Despite its popularity, Oui was unable to produce a profit. Furthermore, management realized that Oui was taking more readers from Playboy than from Penthouse. So, in June 1981 Playboy Enterprises, based in Chicago, ended its Oui experiment. The magazine was sold to Laurant Publishing Ltd. in New York; its new president and chief operating officer was Irwin E. Billman, former executive vice president and chief operating officer of the Penthouse Group.

During the 1980s the magazine maintained its distinction from Playboy by publishing graphic nude pictures like its rivals Penthouse and Hustler. Initially, Laurant featured celebrity nudity in Oui, peaking in 1982 with pictorials of Phyllis Hyman, Linda Blair, Demi Moore, and Pia Zadora. In the same year the magazine bought the short story "Down Among the Dead Men" by science-fiction writers Gardner Dozois and Jack Dann. The editorial plan was to return the magazine to the "younger Playboy image" that it previously had.

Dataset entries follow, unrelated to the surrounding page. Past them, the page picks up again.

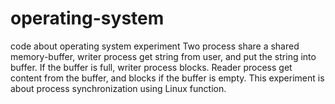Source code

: # operating-system
code about operating system experiment
Two process share a shared memory-buffer, writer process get string from user, and put the string into buffer.
If the buffer is full, writer process blocks. Reader process get content from the buffer, and blocks if the buffer is empty.
This experiment is about process synchronization using Linux function.
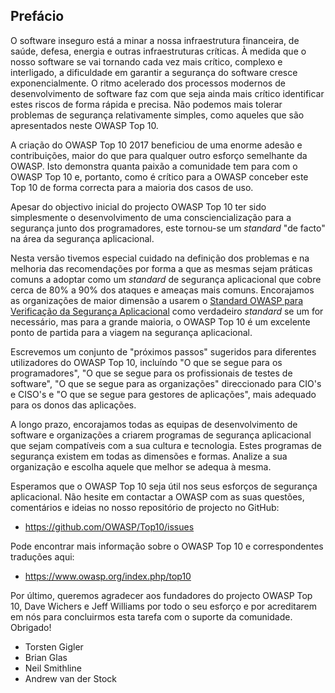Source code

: ## Prefácio

O software inseguro está a minar a nossa infraestrutura financeira, de saúde,
defesa, energia e outras infraestruturas críticas. À medida que o nosso
software se vai tornando cada vez mais crítico, complexo e interligado, a
dificuldade em garantir a segurança do software cresce exponencialmente. O
ritmo acelerado dos processos modernos de desenvolvimento de software faz com
que seja ainda mais crítico identificar estes riscos de forma rápida e precisa.
Não podemos mais tolerar problemas de segurança relativamente simples, como
aqueles que são apresentados neste OWASP Top 10.

A criação do OWASP Top 10 2017 beneficiou de uma enorme adesão e contribuições,
maior do que para qualquer outro esforço semelhante da OWASP. Isto demonstra
quanta paixão a comunidade tem para com o OWASP Top 10 e, portanto, como é
crítico para a OWASP conceber este Top 10 de forma correcta para a maioria dos
casos de uso.

Apesar do objectivo inicial do projecto OWASP Top 10 ter sido simplesmente o
desenvolvimento de uma consciencialização para a segurança junto dos
programadores, este tornou-se um _standard_ "de facto" na área da segurança
aplicacional.

Nesta versão tivemos especial cuidado na definição dos problemas e na melhoria
das recomendações por forma a que as mesmas sejam práticas comuns a adoptar
como um _standard_ de segurança aplicacional que cobre cerca de 80% a 90% dos
ataques e ameaças mais comuns. Encorajamos as organizações de maior dimensão a
usarem o [Standard OWASP para Verificação da Segurança Aplicacional](https://www.owasp.org/index.php/ASVS)
como verdadeiro _standard_ se um for necessário, mas para a grande maioria, o
OWASP Top 10 é um excelente ponto de partida para a viagem na segurança
aplicacional.

Escrevemos um conjunto de "próximos passos" sugeridos para diferentes
utilizadores do OWASP Top 10, incluíndo "O que se segue para os programadores",
"O que se segue para os profissionais de testes de software", "O que se segue
para as organizações" direccionado para CIO's e CISO's e "O que se segue
para gestores de aplicações", mais adequado para os donos das aplicações.

A longo prazo, encorajamos todas as equipas de desenvolvimento de software e
organizações a criarem programas de segurança aplicacional que sejam
compatíveis com a sua cultura e tecnologia. Estes programas de segurança
existem em todas as dimensões e formas. Analize a sua organização e escolha
aquele que melhor se adequa à mesma.

Esperamos que o OWASP Top 10 seja útil nos seus esforços de segurança
aplicacional. Não hesite em contactar a OWASP com as suas questões, comentários
e ideias no nosso repositório de projecto no GitHub:

* https://github.com/OWASP/Top10/issues

Pode encontrar mais informação sobre o OWASP Top 10 e correspondentes traduções
aqui:

* https://www.owasp.org/index.php/top10

Por último, queremos agradecer aos fundadores do projecto OWASP Top 10, Dave
Wichers e Jeff Williams por todo o seu esforço e por acreditarem em nós para
concluirmos esta tarefa com o suporte da comunidade. Obrigado!

* Torsten Gigler
* Brian Glas
* Neil Smithline
* Andrew van der Stock

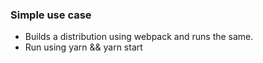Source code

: ### Simple use case
 - Builds  a distribution using webpack and runs the same.
 - Run using yarn && yarn start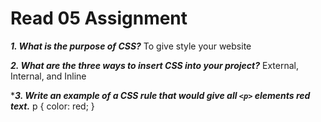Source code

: # Read 05 Assignment

*__1. What is the purpose of CSS?__* To give style your website

*__2. What are the three ways to insert CSS into your project?__* External, Internal, and Inline

**__3. Write an example of a CSS rule that would give all `<p>` elements red text.__*
p {
  color: red;
}
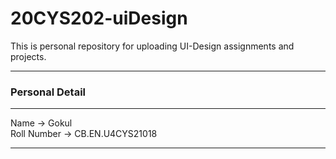 # 20CYS202-uiDesign

This is personal repository for uploading UI-Design assignments and projects.
<hr>
<h3> Personal Detail </h3>
<hr>
Name -> Gokul
<br>
Roll Number -> CB.EN.U4CYS21018
<hr>


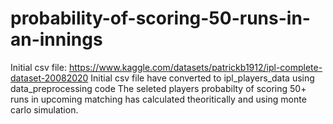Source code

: # probability-of-scoring-50-runs-in-an-innings
Initial csv file: https://www.kaggle.com/datasets/patrickb1912/ipl-complete-dataset-20082020
Initial csv file have converted to ipl_players_data using data_preprocessing code
The seleted players probabilty of scoring 50+ runs in upcoming matching has calculated theoritically and using monte carlo simulation.
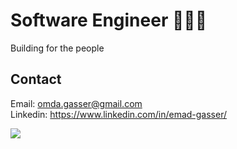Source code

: # Software Engineer 🧑🏻‍💻
Building for the people

## Contact 

Email: <omda.gasser@gmail.com>  
Linkedin: <https://www.linkedin.com/in/emad-gasser/>  
  
![](https://komarev.com/ghpvc/?username=Emad-Eldin-G)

The 1990s found the magazine focusing on pop culture and youth-centered topics, with rock musician interviews and an increasingly large comics section that included R-rated versions of the X-rated Carnal Comics: True Stories of Adult Film Stars line, Rip Off Press's Demi the Demoness (later the first adults-only comic character to be adapted as a live action film), and a serialized version of Jay Allen Sanford's illustrated book Triple-X Cinema: A Cartoon History.

The magazine subsequently experienced a significant decline in circulation. As had many of its competitors, Oui expanded its photo content to hardcore in the early 2000s, which included depictions of couples having sexual intercourse, including explicit penetration. Oui ceased publication in 2007.